周りに集っていた生徒たちも席に着いたけれど、興味の眼差しはずっと向けられ続けた。休み時間になれば主に女子が机を取り囲み、他にはどんなマジックが出来るのか訊ねてくる。相手が引いたトランプの絵柄がなにかを当てる簡単なものであっても喜ばれ、すごいと褒められれば悪い気はしない。
なにより嬉しかったのは、これからなにが起きるのかと期待と緊張に満ちていた表情が、一秒にも満たない時間で笑顔に変わる一瞬だ。
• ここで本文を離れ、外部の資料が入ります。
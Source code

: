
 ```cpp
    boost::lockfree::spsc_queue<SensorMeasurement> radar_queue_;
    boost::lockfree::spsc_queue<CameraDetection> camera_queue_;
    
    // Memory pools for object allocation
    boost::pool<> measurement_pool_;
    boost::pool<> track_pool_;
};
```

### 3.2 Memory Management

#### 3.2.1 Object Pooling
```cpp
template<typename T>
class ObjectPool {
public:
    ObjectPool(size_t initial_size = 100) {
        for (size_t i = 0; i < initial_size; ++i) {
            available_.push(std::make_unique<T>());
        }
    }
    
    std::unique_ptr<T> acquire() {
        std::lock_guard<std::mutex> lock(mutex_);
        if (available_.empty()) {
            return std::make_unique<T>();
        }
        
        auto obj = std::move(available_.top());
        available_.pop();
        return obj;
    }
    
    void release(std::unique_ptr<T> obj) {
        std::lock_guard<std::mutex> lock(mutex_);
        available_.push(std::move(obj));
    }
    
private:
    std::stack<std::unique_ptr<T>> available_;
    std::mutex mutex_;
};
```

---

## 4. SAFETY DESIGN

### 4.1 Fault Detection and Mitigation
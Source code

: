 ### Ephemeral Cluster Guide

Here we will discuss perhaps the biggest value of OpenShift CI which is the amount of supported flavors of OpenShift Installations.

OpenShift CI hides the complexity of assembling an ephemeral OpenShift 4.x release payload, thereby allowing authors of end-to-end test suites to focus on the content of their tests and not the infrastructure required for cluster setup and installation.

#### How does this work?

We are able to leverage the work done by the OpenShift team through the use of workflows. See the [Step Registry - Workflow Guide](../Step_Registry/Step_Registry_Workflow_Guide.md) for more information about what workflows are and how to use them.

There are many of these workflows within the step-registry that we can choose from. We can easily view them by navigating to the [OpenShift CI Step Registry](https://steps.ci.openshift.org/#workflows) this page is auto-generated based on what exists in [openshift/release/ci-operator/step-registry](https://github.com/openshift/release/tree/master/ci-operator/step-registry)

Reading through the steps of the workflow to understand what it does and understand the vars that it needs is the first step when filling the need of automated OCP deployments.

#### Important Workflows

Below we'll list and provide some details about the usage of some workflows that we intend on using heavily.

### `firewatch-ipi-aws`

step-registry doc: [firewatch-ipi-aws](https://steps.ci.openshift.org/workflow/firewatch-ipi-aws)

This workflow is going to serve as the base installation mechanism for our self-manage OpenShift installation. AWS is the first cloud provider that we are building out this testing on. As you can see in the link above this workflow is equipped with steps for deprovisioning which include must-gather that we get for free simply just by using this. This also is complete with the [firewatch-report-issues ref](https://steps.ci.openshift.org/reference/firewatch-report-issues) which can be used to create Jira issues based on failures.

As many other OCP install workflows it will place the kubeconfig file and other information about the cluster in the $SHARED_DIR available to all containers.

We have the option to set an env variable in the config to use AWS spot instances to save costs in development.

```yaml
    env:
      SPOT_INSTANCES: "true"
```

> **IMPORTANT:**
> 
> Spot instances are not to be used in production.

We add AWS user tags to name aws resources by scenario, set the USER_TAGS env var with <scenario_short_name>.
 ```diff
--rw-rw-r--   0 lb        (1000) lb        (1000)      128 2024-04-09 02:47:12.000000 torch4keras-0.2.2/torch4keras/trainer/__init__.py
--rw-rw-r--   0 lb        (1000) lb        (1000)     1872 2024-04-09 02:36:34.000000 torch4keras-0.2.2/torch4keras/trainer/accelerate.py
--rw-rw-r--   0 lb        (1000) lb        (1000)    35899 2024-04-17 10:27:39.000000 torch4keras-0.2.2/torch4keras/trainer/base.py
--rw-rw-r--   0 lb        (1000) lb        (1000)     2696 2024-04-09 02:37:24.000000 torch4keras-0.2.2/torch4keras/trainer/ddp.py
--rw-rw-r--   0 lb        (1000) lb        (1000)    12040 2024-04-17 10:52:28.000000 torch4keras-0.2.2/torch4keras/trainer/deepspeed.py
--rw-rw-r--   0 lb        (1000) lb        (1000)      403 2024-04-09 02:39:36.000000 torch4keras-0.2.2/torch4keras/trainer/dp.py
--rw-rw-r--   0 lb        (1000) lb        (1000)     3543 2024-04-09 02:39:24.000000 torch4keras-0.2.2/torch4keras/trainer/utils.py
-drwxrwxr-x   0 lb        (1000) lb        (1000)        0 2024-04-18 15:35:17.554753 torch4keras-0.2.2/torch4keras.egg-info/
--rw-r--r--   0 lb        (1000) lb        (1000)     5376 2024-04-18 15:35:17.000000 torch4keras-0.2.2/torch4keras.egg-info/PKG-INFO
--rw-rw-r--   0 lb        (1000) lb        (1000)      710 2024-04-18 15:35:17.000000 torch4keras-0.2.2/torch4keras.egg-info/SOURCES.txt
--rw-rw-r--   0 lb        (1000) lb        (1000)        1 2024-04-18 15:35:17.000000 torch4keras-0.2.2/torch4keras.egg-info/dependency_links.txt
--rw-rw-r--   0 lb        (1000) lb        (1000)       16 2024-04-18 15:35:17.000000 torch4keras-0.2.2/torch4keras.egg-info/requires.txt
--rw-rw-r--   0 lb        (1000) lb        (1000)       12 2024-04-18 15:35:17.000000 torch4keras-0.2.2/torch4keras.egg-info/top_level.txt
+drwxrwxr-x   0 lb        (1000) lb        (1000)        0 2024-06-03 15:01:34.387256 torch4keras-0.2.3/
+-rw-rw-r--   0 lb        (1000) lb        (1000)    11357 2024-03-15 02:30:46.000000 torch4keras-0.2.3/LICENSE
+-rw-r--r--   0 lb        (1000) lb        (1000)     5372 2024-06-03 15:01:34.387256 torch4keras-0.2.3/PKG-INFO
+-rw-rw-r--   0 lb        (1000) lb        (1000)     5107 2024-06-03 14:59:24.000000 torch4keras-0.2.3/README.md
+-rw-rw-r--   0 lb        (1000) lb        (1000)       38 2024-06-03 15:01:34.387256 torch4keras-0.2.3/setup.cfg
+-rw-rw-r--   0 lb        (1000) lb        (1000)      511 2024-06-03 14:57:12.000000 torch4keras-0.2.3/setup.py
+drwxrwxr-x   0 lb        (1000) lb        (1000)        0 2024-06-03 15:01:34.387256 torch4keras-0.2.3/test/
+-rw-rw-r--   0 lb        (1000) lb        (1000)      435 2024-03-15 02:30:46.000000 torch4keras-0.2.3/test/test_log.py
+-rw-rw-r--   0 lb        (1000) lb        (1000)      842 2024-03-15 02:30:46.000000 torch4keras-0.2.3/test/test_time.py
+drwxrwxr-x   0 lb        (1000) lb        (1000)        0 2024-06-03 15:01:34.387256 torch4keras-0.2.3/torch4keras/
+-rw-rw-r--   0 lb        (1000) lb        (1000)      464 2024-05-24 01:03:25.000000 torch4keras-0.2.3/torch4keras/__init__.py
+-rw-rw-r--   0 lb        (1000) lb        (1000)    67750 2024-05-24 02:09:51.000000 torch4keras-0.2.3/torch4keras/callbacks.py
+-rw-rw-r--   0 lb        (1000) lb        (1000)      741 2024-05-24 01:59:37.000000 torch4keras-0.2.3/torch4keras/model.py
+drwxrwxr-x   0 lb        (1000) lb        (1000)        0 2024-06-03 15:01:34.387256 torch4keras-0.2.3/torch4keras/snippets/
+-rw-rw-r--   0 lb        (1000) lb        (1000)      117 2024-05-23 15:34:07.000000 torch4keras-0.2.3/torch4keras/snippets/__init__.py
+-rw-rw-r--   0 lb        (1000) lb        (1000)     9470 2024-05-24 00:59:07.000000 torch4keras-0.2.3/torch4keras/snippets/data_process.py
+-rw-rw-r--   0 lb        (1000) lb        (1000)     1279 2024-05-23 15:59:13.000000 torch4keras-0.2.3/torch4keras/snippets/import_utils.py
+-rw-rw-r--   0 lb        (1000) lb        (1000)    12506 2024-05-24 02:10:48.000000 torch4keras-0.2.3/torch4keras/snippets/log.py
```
――そういえば、人前でマジックやったのっていつぶりだっけ。
最近は練習ばかりで、誰かに見てもらうことはなかった。
思えば学校で披露したのも今日が初めてだ。コンテストなど審査員たちの厳しい目に晒されながらマジックをするのと、好奇心や驚嘆をじかに感じる空気の中で手を動かすのとでは、心に生まれる余裕が違う。
「それでずっとニヤニヤしてるわけ?」
地下のレッスン室で柔軟体操をしつつ、静珂が不審者を見る眼差しを向けてくる。
放課後になってもクラスメイトの興味はおさまらず、仕事があるからと切り抜けるのは大変だった。どうにか静珂と合流して事務所に向かう道すがらも、背後からひそひそ声が聞こえてきたほどだ。
「別にニヤついてねえだろ」
「どこが。唇がずっとゆるゆるのくせに」
「もしかしてぇ、二人がいつもより遅かったのって、後ろからついてくる人たちの相手してたから?」
那央が首を傾げていると、静珂は鬱陶しそうに頬を膨らませた。
「撒いてきたの。ついてきてるのに気づいたってバレたら、絶対に話しかけてくると思ったから。もう、どれだけ早歩きしたと思う? どこまで行ってもつけてくるし、めちゃくちゃ回り道しちゃったじゃん!」
「悪かったって。明日それとなく『ストーカーは止めろ』って言うから」
「明日からゴールデンウィークなのにどうやって伝えるわけ?」
「月曜日は学校あるだろ。けどまあ、三連休か」
「休み明けには興味なくなってると良いねぇ」
「やめろ、それはそれで俺がショック受ける」
「でもほんま風眞先輩のマジックすごかったよ」
麻黄耶の称賛には一切の媚が無い。純粋な褒め言葉に耳が熱くなる。やめてほしいような、もっと言ってほしいような複雑な気分で、ぶっきらぼうに「そうかよ」と言うしかなかった。
「なあ。最初に見せてくれたコイン吹っ飛ぶやつってどうやっとんの。種明かししてくれるんやろ」
「今日するとは言ってねえだろ」
「えー、ケチ!」
ぶうぶうと唇を尖らせる麻黄耶の横っ面を押し返しながら、風眞は壁にかかる時計とレッスン室の扉を見やった。レッスンの開始までまだ時間があるし、講師である丹和もまだ来そうにない。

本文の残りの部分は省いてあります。